Turkish Treebanks

A human-annotated morphosyntactic treebank for Turkish.

This is not an official Google product.

Dataset Metadata

name	`Turkish Web Treebank`
description	`A human-annotated morphosyntactic treebank for Turkish.`
sameAs	`https://github.com/google-research-datasets/turkish-treebanks`
license	`http://www.apache.org/licenses/LICENSE-2.0.txt`

Dataset Description

Turkish Web Treebank (TWT, ISLRN: 177-333-742-633-6) consists of 4,851 sentences (66,466 words, and 81,370 inflectional groups), which are manually annotated for segmentation, morphology, part-of-speech and dependency relations. It is composed of two sections: web and Wikipedia. Web section is built by sampling and annotating 2,541 sentences from a representative set of Turkish Forum, Blog, How-to, Review & Guides webpages. Wikipedia section is built by sampling a sentence from 2,310 Turkish Wikipedia pages and annotating them.

	Sentences	Words	Tokens
Web	2,541	26,519	32,422
Wiki	2,310	39,947	48,498

In terms of splits, in our experiments, we use every 9th sentence in above linked CoNLL-U format files as the development set, and every 10th sentence as the test set. All other sentences belong to the training set. We advise you to do the same for comparable results. Python API section describes the library that you can use to retrieve the splits.

Data format

Both sections of TWT is provided in CoNLL-U format in separate files. We follow the descriptions for the fields of the CoNLL-U format as they are defined in the documentation of the Universal Dependencies project, only with the following differences:

we use the original UPOS field to specifiy the coarse part-of-speech of the tokens.
we use the original XPOS field to specify the fine part-of-speech of the tokens.
we do not use the DEPS field as we do not provide enhanced dependency graph annotations, therefore we use "_" to mark the value of this field for all tokens.
since our tokens correspond to inflectional groups, we only list the lemmas for multi inflectional group words in the LEMMA field of the first inflectional group; we mark the LEMMA field of all other inflectional groups of such words with "_".
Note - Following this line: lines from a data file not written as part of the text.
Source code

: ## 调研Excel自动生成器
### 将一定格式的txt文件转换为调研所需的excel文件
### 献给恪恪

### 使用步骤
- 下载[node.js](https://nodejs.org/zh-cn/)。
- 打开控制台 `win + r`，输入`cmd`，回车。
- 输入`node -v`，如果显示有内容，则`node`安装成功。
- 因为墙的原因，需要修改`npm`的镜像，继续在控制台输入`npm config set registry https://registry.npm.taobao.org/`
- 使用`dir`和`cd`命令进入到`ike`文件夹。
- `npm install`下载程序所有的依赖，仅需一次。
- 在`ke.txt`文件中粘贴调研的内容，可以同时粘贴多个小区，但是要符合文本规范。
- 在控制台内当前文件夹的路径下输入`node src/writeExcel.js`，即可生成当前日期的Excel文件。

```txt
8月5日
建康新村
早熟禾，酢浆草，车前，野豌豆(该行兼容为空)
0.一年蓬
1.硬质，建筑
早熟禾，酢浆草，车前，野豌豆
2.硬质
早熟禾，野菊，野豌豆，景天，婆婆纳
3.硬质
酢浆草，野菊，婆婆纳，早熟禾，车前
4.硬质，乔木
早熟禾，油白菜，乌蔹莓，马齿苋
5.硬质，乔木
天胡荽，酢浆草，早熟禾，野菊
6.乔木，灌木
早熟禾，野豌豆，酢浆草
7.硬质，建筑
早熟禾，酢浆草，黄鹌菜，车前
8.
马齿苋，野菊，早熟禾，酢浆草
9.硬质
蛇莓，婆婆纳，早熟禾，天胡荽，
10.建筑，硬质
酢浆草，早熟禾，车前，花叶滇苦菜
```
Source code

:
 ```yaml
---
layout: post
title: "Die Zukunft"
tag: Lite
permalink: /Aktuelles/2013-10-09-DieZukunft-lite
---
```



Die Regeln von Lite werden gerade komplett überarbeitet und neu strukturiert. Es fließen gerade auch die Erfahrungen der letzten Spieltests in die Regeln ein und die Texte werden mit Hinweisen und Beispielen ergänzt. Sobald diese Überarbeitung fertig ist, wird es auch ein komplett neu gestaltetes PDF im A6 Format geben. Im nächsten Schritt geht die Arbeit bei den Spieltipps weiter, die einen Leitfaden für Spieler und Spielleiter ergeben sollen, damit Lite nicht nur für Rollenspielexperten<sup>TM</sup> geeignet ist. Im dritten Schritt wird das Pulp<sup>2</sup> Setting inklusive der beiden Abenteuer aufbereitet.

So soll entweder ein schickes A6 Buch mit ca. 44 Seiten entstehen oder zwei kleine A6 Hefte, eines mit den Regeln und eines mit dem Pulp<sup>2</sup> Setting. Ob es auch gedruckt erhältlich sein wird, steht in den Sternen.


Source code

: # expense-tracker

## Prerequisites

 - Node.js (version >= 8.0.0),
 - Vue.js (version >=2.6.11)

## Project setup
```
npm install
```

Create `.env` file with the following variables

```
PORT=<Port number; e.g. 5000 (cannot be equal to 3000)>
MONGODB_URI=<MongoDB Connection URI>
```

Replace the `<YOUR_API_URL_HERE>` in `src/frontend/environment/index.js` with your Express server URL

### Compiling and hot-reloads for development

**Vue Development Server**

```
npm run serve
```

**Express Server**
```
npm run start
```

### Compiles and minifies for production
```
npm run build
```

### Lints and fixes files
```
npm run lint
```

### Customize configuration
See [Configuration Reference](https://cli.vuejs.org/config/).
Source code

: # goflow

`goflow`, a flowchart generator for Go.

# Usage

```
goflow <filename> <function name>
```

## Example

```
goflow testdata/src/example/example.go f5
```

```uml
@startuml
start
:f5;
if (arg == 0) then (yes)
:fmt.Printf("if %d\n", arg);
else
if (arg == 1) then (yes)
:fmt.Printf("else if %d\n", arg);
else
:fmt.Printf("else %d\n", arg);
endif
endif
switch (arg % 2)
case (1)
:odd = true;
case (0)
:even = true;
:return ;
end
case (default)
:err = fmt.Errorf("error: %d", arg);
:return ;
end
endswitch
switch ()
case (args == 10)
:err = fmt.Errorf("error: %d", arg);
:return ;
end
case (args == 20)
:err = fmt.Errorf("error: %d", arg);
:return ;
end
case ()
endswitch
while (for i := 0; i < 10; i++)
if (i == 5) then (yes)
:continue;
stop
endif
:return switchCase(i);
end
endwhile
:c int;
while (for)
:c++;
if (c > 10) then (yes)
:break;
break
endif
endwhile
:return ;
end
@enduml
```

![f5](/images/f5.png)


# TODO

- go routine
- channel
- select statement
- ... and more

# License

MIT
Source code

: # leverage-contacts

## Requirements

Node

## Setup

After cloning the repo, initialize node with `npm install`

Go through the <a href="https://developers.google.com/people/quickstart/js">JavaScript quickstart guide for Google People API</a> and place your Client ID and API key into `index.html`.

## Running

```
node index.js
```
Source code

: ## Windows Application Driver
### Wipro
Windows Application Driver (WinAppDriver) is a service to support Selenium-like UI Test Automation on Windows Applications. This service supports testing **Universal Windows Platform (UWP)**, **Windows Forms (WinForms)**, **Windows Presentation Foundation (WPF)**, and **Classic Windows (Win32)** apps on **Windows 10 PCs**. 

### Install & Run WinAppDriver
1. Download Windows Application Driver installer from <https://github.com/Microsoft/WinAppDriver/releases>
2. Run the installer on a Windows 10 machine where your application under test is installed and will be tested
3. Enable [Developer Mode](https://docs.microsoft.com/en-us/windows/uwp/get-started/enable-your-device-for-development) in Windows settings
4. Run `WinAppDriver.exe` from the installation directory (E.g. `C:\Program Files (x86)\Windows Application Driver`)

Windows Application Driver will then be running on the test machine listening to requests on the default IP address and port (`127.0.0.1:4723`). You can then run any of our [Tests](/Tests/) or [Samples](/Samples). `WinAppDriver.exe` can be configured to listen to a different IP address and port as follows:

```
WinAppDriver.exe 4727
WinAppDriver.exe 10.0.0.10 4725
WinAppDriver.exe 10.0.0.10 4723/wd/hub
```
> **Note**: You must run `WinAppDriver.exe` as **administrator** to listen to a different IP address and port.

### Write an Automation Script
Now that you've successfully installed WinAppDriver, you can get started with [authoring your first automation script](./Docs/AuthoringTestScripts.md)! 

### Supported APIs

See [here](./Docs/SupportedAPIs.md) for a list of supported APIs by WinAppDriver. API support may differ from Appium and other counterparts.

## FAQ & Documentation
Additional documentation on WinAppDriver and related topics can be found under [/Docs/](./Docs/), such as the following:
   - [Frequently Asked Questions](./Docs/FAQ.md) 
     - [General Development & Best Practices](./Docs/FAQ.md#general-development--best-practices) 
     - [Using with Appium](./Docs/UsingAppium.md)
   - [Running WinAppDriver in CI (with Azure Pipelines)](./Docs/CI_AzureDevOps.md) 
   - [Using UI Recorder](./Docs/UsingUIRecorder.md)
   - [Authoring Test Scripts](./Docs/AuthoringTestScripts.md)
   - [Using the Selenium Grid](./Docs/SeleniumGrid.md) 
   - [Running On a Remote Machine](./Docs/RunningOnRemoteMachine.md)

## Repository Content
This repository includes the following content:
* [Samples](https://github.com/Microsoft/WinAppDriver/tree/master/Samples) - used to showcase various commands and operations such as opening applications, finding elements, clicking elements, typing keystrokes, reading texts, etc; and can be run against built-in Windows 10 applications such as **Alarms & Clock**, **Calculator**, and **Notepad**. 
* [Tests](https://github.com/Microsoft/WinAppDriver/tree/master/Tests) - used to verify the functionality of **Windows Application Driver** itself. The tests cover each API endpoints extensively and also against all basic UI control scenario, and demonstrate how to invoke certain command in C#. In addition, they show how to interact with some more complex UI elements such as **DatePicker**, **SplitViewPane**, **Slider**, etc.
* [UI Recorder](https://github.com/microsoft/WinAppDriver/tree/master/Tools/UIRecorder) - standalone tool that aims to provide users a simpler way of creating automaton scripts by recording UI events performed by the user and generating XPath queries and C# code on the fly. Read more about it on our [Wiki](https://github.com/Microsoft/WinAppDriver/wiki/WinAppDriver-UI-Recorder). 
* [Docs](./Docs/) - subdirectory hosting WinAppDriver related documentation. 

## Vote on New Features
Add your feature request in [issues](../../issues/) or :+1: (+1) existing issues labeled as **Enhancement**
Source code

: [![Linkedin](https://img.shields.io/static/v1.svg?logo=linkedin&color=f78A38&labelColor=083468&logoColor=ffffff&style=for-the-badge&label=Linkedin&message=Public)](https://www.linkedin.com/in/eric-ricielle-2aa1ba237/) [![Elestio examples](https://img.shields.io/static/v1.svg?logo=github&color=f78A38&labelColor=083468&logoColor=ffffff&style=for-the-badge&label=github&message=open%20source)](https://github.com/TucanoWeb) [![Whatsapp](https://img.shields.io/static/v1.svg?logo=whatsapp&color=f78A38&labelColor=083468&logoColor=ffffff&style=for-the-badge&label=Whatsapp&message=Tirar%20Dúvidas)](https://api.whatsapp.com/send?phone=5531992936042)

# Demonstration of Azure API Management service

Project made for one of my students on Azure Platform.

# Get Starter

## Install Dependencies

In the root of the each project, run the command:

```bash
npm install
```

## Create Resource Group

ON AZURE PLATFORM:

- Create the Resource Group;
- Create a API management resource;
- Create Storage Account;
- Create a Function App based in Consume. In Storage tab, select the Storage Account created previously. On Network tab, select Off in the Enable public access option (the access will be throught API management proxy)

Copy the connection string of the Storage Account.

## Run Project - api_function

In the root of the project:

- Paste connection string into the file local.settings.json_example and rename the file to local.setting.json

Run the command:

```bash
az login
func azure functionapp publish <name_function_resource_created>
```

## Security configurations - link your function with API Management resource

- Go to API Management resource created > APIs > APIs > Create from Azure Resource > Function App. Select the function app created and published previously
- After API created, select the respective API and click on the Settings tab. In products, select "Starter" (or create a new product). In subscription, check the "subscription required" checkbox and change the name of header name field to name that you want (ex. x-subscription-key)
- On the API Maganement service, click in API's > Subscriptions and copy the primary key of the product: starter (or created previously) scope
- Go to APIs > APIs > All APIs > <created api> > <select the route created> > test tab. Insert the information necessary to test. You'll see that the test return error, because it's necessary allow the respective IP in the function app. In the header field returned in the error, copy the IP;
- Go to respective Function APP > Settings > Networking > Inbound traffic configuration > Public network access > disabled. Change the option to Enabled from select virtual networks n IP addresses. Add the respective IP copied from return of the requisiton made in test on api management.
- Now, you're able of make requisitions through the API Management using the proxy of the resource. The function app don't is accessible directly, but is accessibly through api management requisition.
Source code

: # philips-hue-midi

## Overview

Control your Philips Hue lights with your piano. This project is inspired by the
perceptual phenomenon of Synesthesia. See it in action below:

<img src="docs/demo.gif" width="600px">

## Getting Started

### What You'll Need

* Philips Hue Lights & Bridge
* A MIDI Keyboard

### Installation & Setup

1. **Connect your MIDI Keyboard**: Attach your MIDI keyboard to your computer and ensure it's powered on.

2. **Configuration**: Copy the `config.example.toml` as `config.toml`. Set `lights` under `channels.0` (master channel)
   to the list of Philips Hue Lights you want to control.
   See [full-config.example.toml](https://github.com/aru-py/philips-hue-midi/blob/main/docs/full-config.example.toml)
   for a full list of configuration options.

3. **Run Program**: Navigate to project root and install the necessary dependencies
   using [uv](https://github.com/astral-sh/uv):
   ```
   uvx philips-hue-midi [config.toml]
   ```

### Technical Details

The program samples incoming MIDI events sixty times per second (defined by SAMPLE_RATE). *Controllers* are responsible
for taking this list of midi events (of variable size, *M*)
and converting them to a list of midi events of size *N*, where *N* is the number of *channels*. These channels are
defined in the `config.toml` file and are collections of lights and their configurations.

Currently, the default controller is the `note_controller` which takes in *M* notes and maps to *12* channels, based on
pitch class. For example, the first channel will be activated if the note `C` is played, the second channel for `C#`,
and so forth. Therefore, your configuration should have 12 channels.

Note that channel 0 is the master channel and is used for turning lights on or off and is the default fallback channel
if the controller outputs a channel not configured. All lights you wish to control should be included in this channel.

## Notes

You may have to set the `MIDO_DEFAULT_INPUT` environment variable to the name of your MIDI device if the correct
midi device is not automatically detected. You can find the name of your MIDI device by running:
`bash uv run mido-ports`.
Below is an example annotation for the sentence "Üst öğrenimi bitirmenin sağladığı haklar..." in CoNNL-U format as we use it.

ID	FORM	LEMMA	CPOS	FPOS	FEATS	HEAD	DEPREL	DEPS	MISC
1	Üst	üst	ADJ	JJ	Proper=False	2	amod	_	_
2	öğrenimi	öğrenim	NOUN	NN	PersonNumber=A3sg\|Possessive=Pnon\|Case=Acc\|Proper=False	4	dobj	_	_
3	bit	bit	VERB	VB	Proper=False	4	ig	_	SpaceAfter=No
4	ir	_	VERB	VB	Derivation=Cau\|Polarity=Pos\|Proper=False	5	ig	_	SpaceAfter=No
5	menin	_	NOUN	VN	Derivation=Nonf\|PersonNumber=A3sg\|Possessive=Pnon\|Case=Gen\|Proper=False	7	poss	_	_
6	sağla	sağla	VERB	VB	Polarity=Pos\|Proper=False	7	ig	_	SpaceAfter=No
7	dığı	_	ADJ	VJ	Derivation=PastPart\|Possessive=P3sg\|Proper=False	8	rcmod	_	_
8	haklar	hak	NOUN	NN	PersonNumber=A3sg\|Possessive=Pnon\|Case=Bare\|Proper=False	0	root	_	SpaceAfter=No
9	...	...	PUNCT	.	Proper=False	8	p	_	_

Annotations

Part-of-speech and morphology layer of TWT is annotated using the Tukish morphological analyzer. You can see that repository for the full part-of-speech and morphological feature category-value tagsets and their descriptions.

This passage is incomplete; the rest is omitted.